## What the task requires
Tally the lines in the data below in which the word "simulação" occurs, then give only the total.

START Data provided

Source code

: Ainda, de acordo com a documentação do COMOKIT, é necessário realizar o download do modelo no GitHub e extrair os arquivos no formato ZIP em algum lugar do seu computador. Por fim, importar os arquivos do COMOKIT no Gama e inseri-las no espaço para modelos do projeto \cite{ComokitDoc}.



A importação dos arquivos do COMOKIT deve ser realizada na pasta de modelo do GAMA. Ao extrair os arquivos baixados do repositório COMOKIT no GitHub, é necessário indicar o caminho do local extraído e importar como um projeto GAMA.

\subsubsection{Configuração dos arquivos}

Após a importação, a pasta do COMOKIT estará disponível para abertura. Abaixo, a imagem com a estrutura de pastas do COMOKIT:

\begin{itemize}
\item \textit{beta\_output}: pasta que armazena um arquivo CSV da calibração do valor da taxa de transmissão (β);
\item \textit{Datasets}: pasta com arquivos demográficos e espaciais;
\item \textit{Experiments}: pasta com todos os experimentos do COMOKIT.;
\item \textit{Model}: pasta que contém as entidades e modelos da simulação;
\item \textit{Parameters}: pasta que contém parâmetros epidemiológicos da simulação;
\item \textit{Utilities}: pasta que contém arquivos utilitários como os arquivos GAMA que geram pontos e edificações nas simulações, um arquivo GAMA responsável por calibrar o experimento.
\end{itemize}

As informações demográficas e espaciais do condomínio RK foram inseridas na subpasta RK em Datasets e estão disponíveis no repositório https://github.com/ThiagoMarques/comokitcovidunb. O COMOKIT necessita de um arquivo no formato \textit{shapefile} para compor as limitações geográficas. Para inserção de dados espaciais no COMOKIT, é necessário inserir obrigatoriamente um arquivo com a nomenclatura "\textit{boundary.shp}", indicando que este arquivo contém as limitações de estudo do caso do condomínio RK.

END Data provided

## The answer
2